I'm about to find out if I've been exposed to whooping cough. I'm not concerned about getting sick, but I am worried about attending births. My exposure was 21 days ago, but I really need to be around the mother of the sick teenager - he's sick now. I know there was a run of it going around a few years ago, and some midwives had to get coverage for 3 weeks, but not before one of the newborns did get whooping cough and was hospitalized.
I really hope you don't develop it - I had it when I was pregnant with my twins. Words cannot accurately portray how miserable I was. Sending "non-exposed" thoughts your way!
From what I'm reading, the antibiotics greatly reduce transmission, but don't prevent transmission entirely. I've now talked to my preceptor and we're just going to take it one day at a time.

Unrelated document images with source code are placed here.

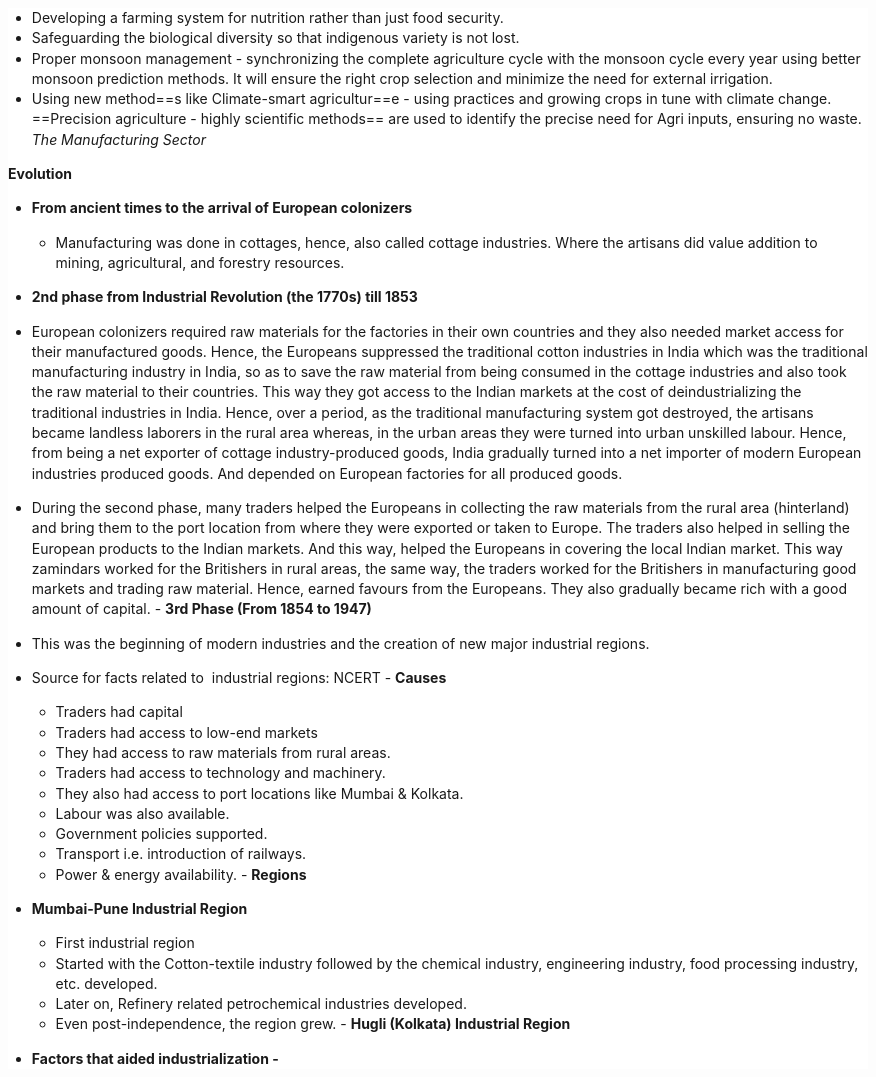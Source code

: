 - Developing a farming system for nutrition rather than just food security.
- Safeguarding the biological diversity so that indigenous variety is not lost.
- Proper monsoon management - synchronizing the complete agriculture cycle with the monsoon cycle every year using better monsoon prediction methods. It will ensure the right crop selection and minimize the need for external irrigation.
- Using new method==s like Climate-smart agricultur==e - using practices and growing crops in tune with climate change. ==Precision agriculture - highly scientific methods== are used to identify the precise need for Agri inputs, ensuring no waste. _The Manufacturing Sector_  

**Evolution**

- **From ancient times to the arrival of European colonizers**
    
    - Manufacturing was done in cottages, hence, also called cottage industries. Where the artisans did value addition to mining, agricultural, and forestry resources.
      
    
- **2nd phase from Industrial Revolution (the 1770s) till 1853**
- European colonizers required raw materials for the factories in their own countries and they also needed market access for their manufactured goods. Hence, the Europeans suppressed the traditional cotton industries in India which was the traditional manufacturing industry in India, so as to save the raw material from being consumed in the cottage industries and also took the raw material to their countries. This way they got access to the Indian markets at the cost of deindustrializing the traditional industries in India. Hence, over a period, as the traditional manufacturing system got destroyed, the artisans became landless laborers in the rural area whereas, in the urban areas they were turned into urban unskilled labour. Hence, from being a net exporter of cottage industry-produced goods, India gradually turned into a net importer of modern European industries produced goods. And depended on European factories for all produced goods.
- During the second phase, many traders helped the Europeans in collecting the raw materials from the rural area (hinterland) and bring them to the port location from where they were exported or taken to Europe. The traders also helped in selling the European products to the Indian markets. And this way, helped the Europeans in covering the local Indian market. This way zamindars worked for the Britishers in rural areas, the same way, the traders worked for the Britishers in manufacturing good markets and trading raw material. Hence, earned favours from the Europeans. They also gradually became rich with a good amount of capital. - **3rd Phase (From 1854 to 1947)**
- This was the beginning of modern industries and the creation of new major industrial regions.
- Source for facts related to  industrial regions: NCERT - **Causes**
    
    - Traders had capital
    - Traders had access to low-end markets
    - They had access to raw materials from rural areas.
    - Traders had access to technology and machinery.
    - They also had access to port locations like Mumbai & Kolkata.
    - Labour was also available.
    - Government policies supported.
    - Transport i.e. introduction of railways.
    - Power & energy availability. - **Regions**
- **Mumbai-Pune Industrial Region**
    
    - First industrial region
    - Started with the Cotton-textile industry followed by the chemical industry, engineering industry, food processing industry, etc. developed.
    - Later on, Refinery related petrochemical industries developed.
    - Even post-independence, the region grew. - **Hugli (Kolkata) Industrial Region**
- **Factors that aided industrialization -**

According to the research and the work of Hilary Butler, high doses of sodium ascorbate do the trick. Antibiotics just prolong the actual illness since it is not actually the pertussis bacteria which are the real problem but the toxins that the bacteria secret which prune the cillia from the lining of the lungs. The toxins are slowly moved into the gut to be eliminated and the antibiotics wreak havoc on the gut and it cannot properly deal with the toxins the body is trying to excrete.
THis info is from the book, Just a Little Prick by Peter and Hilary Butler.
Yes, don't take antibiotics! Sodium ascorbate is what you want.
Dh, dd and I had pertussis a few months ago and mostly it wasn't a big deal. We weren't miserably ill, we just had an annoying cough that lasted forever. I hope you don't get it, but if you do please know that it won't necessarily be that bad. I've had colds that were far more miserable. Although our cases could have been easier because we really dosed up on sodium ascorbate.